To date, none of the so-called cases of Krokodil-associated lesions reported in the United States have confirmatory analytical testing, and diagnoses have been based primarily on history or morphological features of the wound. Furthermore, no reference laboratories in the United States have identified desomorphine in any of their tested samples. Since the skin lesions are not pathognomonic of Krokodil use and share morphologic features with all forms of subcutaneous drug use, analytical confirmation is critical to identifying this as an emerging drug trend. Therefore, users of product sold or brewed as Krokodil may develop skin lesions regardless of desomorphine content due to contaminants in the injected product.
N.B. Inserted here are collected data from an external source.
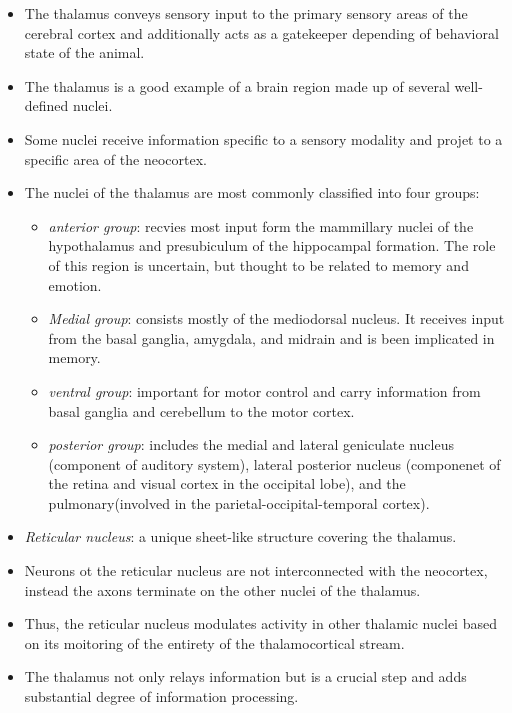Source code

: \documentclass[12pt,a4paper]{article}
\begin{document}
\begin{itemize}
    \item The thalamus conveys sensory input to the primary sensory areas of the cerebral cortex and additionally acts as a gatekeeper depending of behavioral state of the animal.
    \item The thalamus is a good example of a brain region made up of several well-defined nuclei.
    \item Some nuclei receive information specific to a sensory modality and projet to a specific area of the neocortex.
    \item The nuclei of the thalamus are most commonly classified into four groups:
        \begin{itemize}
            \item \textit{anterior group}: recvies most input form the mammillary nuclei of the hypothalamus and presubiculum of the hippocampal formation. The role of this region is uncertain, but thought to be related to memory and emotion.
            \item \textit{Medial group}: consists mostly of the mediodorsal nucleus. It receives input from the basal ganglia, amygdala, and midrain and is been implicated in memory.
            \item \textit{ventral group}: important for motor control and carry information from basal ganglia and cerebellum to the motor cortex.
            \item \textit{posterior group}: includes the medial and lateral geniculate nucleus (component of auditory system), lateral posterior nucleus (componenet of the retina and visual cortex in the occipital lobe), and the pulmonary(involved in the parietal-occipital-temporal cortex).
        \end{itemize}
    \item \textit{Reticular nucleus}: a unique sheet-like structure covering the thalamus.
    \item Neurons ot the reticular nucleus are not interconnected with the neocortex, instead the axons terminate on the other nuclei of the thalamus.
    \item Thus, the reticular nucleus modulates activity in other thalamic nuclei based on its moitoring of the entirety of the thalamocortical stream.
    \item The thalamus not only relays information but is a crucial step and adds substantial degree of information processing.
\end{itemize}
\end{document}
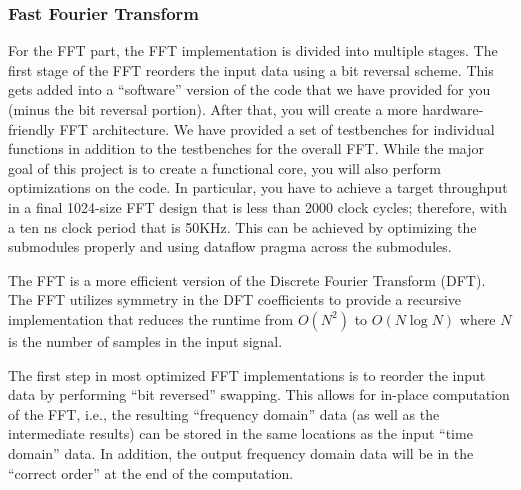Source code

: \documentclass[a4paper,12pt,twoside]{article}
\begin{document}
\subsubsection{Fast Fourier Transform}
For the FFT part, the FFT implementation is divided into multiple stages. The first stage of the FFT reorders the input data using a bit reversal scheme. This gets added into a “software” version of the code that we have provided for you (minus the bit reversal portion). After that, you will create a more hardware-friendly FFT architecture. We have provided a set of testbenches for individual functions in addition to the testbenches for the overall FFT. While the major goal of this project is to create a functional core, you will also perform optimizations on the code. In particular, you have to achieve a target throughput in a final 1024-size FFT design that is less than 2000 clock cycles; therefore, with a ten ns clock period that is 50KHz. This can be achieved by optimizing the submodules properly and using dataflow pragma across the submodules.

The FFT is a more efficient version of the Discrete Fourier Transform (DFT). The FFT utilizes symmetry in the DFT coefficients to provide a recursive implementation that reduces the runtime from $O(N^2)$ to $O(N\log{N})$ where $N$ is the number of samples in the input signal.

The first step in most optimized FFT implementations is to reorder the input data by performing “bit reversed” swapping. This allows for in-place computation of the FFT, i.e., the resulting “frequency domain” data (as well as the intermediate results) can be stored in the same locations as the input “time domain” data. In addition, the output frequency domain data will be in the “correct order” at the end of the computation.
\end{document}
What causes the skin lesions?
Desomorphine itself is not likely the cause of the skin lesions. In its pure form, there is no reason to expect this compound would induce any specific changes in the skin that would lead to necrosis. In fact, similar chemical syntheses of desomorphine produced in other countries, such as in the Czech Republic and New Zealand, have not led to analogous skin lesions. Ulcerative skin damage is most likely caused by the inflammatory contaminants in Krokodil. Injection of solvents and other chemicals into the subcutaneous space lead to skin damage and provide a bed for the development of indolent infections. This mechanism is similar to that leading to epidemics, in which similar lesions have been associated with black-tar heroin injection and drug contamination with Bacillus anthracis.5,6
Some people, however, point out the severity of the skin lesions associated with the use of Krokodil compared to other injection drugs. This may be related to the need for frequent administration of Krokodil due to its short duration of action, in turn leading to repeated exposure to the impure solvents.
Treatment of associated lesions involves wound care, including debridement, topical care, and antibiotics; amputation may be required in severe cases.
Case conclusion
The patient in this case was taken to the operating room for debridement of the right arm. The pathology results of the tissue showed ulceration, abscess, acute and chronic inflamed granulation tissue, fibrosis, and necrosis. A magnetic resonance image of the arm showed no signs of osteomyelitis. A blood sample sent for analysis was negative for desomorphine. The patient was stable after the surgery, and was discharged with follow-up instructions and referral for drug abuse counseling.
- Grund JP, Latypov A, Harris M. Breaking worse: The emergence of krokodil and excessive injuries among people who inject drugs in Eurasia. Int J Drug Policy. 2013;24(4):265-274.
- Gahr M, Freudenmann RW, Hiemke C, Gunst IM, Connemann BJ, Schönfeldt-Lecuona C. Desomorphine goes “crocodile.” J Addict Dis. 2012;31(4):407-412.
- Pieper B, Kirsner RS, Templin TN, Birk TJ. Injection drug use: an understudied cause of venous disease. Arch Dermatol. 2007;143(10):1305-1309.
- Iyer S, Subramanian P, Pabari A. A devastating complication of “skin popping.” Surgeon. 2011;9(5):295-297.
- Dunbar NM, Harruff RC. Necrotizing fasciitis: manifestations, microbiology and connection with black tar heroin. J Forensic Sci. 2007;52(4):920-923.
- Grunow R, Klee SR, Beyer W, et al. Anthrax among heroin users in Europe possibly caused by same Bacillus anthracis strain since 2000. E Euro Surveill. 2013;18(13):pii=20437.
- Grund JP, Latypov A, Harris M. Breaking worse: The emergence of krokodil and excessive injuries among people who inject drugs in Eurasia. Int J Drug Policy. 2013;24(4):265-274.